Dari dalam negeri, unsur akademisi dan peneliti diwakili oleh Prof. Luky Adrianto (Institut Pertanian Bogor), Dr. Haryono serta Rusdianto (BRIN), Dr. Moch. Nurhudah (Politeknik Ahli Usaha Perikanan), Dr. Novi Susetyo Adi (BBRSEKP), dan Muhammad Raihan Irsyad (Universitas Sriwijaya). 

Jajaran Kementerian Kelautan dan Perikanan (KKP) beserta instansi terkait turut hadir, antara lain Dr. I Nyoman Radiarta dan I Gede Bayu Sedana (BPPSDM KP), Yayan Hikmayani dan Dwi Nur Fitriyanti (Pusat Penyuluhan Kelautan dan Perikanan), Antung Raudatul Jannah (Direktorat Konservasi Spesies dan Genetik), Neneng Februwanti (Direktorat Pengelolaan Sumber Daya Ikan – DJPT), Sevrina Asri (BRPPUPP), Endan Sutendi serta Ginangar I.F (BRPBATPP Bogor). 

Pelaksanaan workshop ini dikawal langsung oleh tim SEAFDEC/IFRDMD yang dipimpin oleh Maulana Firdaus, Ph.D (Chief SEAFDEC/IFRDMD), Shimoda Toru (Deputy Chief SEAFDEC/IFRDMD), Dr. Dina Muthmainnah, Ni Komang Suryati, Dr. Nurwanti, Yanu Prasetiyo Pamungkas, Lisnawati, dan Annisa Septimesy. Kehadiran para enumerator seperti Usep (Enumerator Palabuhanratu), Irwan DJ Lamoa (Enumerator Poso), dan Handri (Enumerator Palu dan juga sebagai pelaku usaha Founder BANUA SIDAT) semakin memperkuat koordinasi pengumpulan data dari lapangan.

Fokus utama kegiatan adalah melakukan uji coba Eel Database Web System, sebuah sistem basis data yang dikembangkan untuk mencatat, menyimpan, mengelola, memvalidasi, dan mengakses data pemantauan sidat secara lebih terintegrasi.
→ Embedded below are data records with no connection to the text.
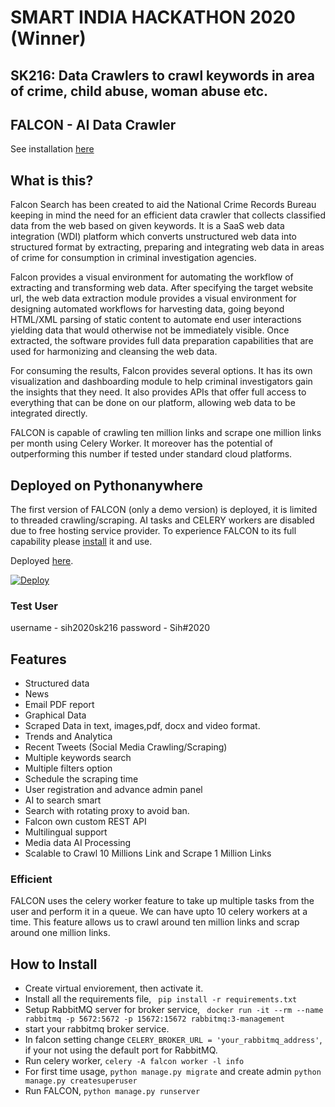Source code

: # SMART INDIA HACKATHON 2020 (Winner)

## SK216: Data Crawlers to crawl keywords in area of crime, child abuse, woman abuse etc.

## FALCON - AI Data Crawler

See installation [here](#how-to-install)

## What is this?
Falcon Search has been created to aid the National Crime Records Bureau keeping in mind the need for an efficient data crawler that collects classified data from the web based on given keywords. It is a SaaS web data integration (WDI) platform which converts unstructured web data into structured format by extracting, preparing and integrating web data in areas of crime for consumption in criminal investigation agencies. 


Falcon provides a visual environment for automating the workflow of extracting and transforming web data. After specifying the target website url, the web data extraction module provides a visual environment for designing automated workflows for harvesting data, going beyond HTML/XML parsing of static content to automate end user interactions yielding data that would otherwise not be immediately visible. Once extracted, the software provides full data preparation capabilities that are used for harmonizing and cleansing the web data. 

For consuming the results, Falcon provides several options. It has its own visualization and dashboarding module to help criminal investigators gain the insights that they need. It also provides APIs that offer full access to everything that can be done on our platform, allowing web data to be integrated directly.  


FALCON is capable of crawling ten million links and scrape one million links per month using Celery Worker. It moreover has the potential of outperforming this number if tested under standard cloud platforms. 


## Deployed on Pythonanywhere
The first version of FALCON (only a demo version) is deployed, it is limited to threaded crawling/scraping. AI tasks and CELERY workers are disabled due to free hosting service provider. To experience FALCON to its full capability please [install](#how-to-install) it and use.

Deployed [here](http://sih2020sk216slytherin.pythonanywhere.com "here").

[![Deploy](https://www.pythonanywhere.com/static/anywhere/images/PA-logo.svg)](http://sih2020sk216slytherin.pythonanywhere.com)

### Test User
username - sih2020sk216
password - Sih#2020


## Features
- Structured data
- News 
- Email PDF report
- Graphical Data
- Scraped Data in text, images,pdf, docx and video format.
- Trends and Analytica
- Recent Tweets (Social Media Crawling/Scraping)
- Multiple keywords search
- Multiple filters option
- Schedule the scraping time
- User registration and advance admin panel
- AI to search smart
- Search with rotating proxy to avoid ban.
- Falcon own custom REST API
- Multilingual support
- Media data AI Processing
- Scalable to Crawl 10 Millions Link and Scrape 1 Million Links



### Efficient
FALCON uses the celery worker feature to take up multiple tasks from the user and perform it in a queue.
We can have upto 10 celery workers at a time. This feature allows us to crawl around ten million links and scrap around one million links.


## How to Install
- Create virtual enviorement, then activate it.
- Install all the requirements file, ``` pip install -r requirements.txt```
- Setup RabbitMQ server for broker service, ``` docker run -it --rm --name rabbitmq -p 5672:5672 -p 15672:15672 rabbitmq:3-management```
- start your rabbitmq broker service.
- In falcon setting change ```CELERY_BROKER_URL = 'your_rabbitmq_address'```, if your not using the default port for RabbitMQ.
- Run celery worker, ```celery -A falcon worker -l info```
- For first time usage, ```python manage.py migrate``` and create admin ```python manage.py createsuperuser```
- Run FALCON, ```python manage.py runserver```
Sistem tersebut diharapkan dapat mendukung pengumpulan data mulai dari fase glass eel hingga yellow eel sebagai dasar pengelolaan dan konservasi sidat berbasis data.

Kehadiran Founder Banua Sidat “HANDRI” yang juga sebagai Kepala Bidang Perikanan Dewan Pengurus Asosiasi Pengusaha Indonesia (APINDO) Sulawesi Tengah dan sekaligus Direktur di PT Perikanan Sulawesi Tengah, dalam kegiatan ini tidak hanya membawa perspektif pelaku usaha dan penyedia data lapangan, tetapi juga menyuarakan berbagai persoalan yang selama ini dihadapi dunia usaha dalam pengelolaan dan pemanfaatan ikan sidat di Indonesia.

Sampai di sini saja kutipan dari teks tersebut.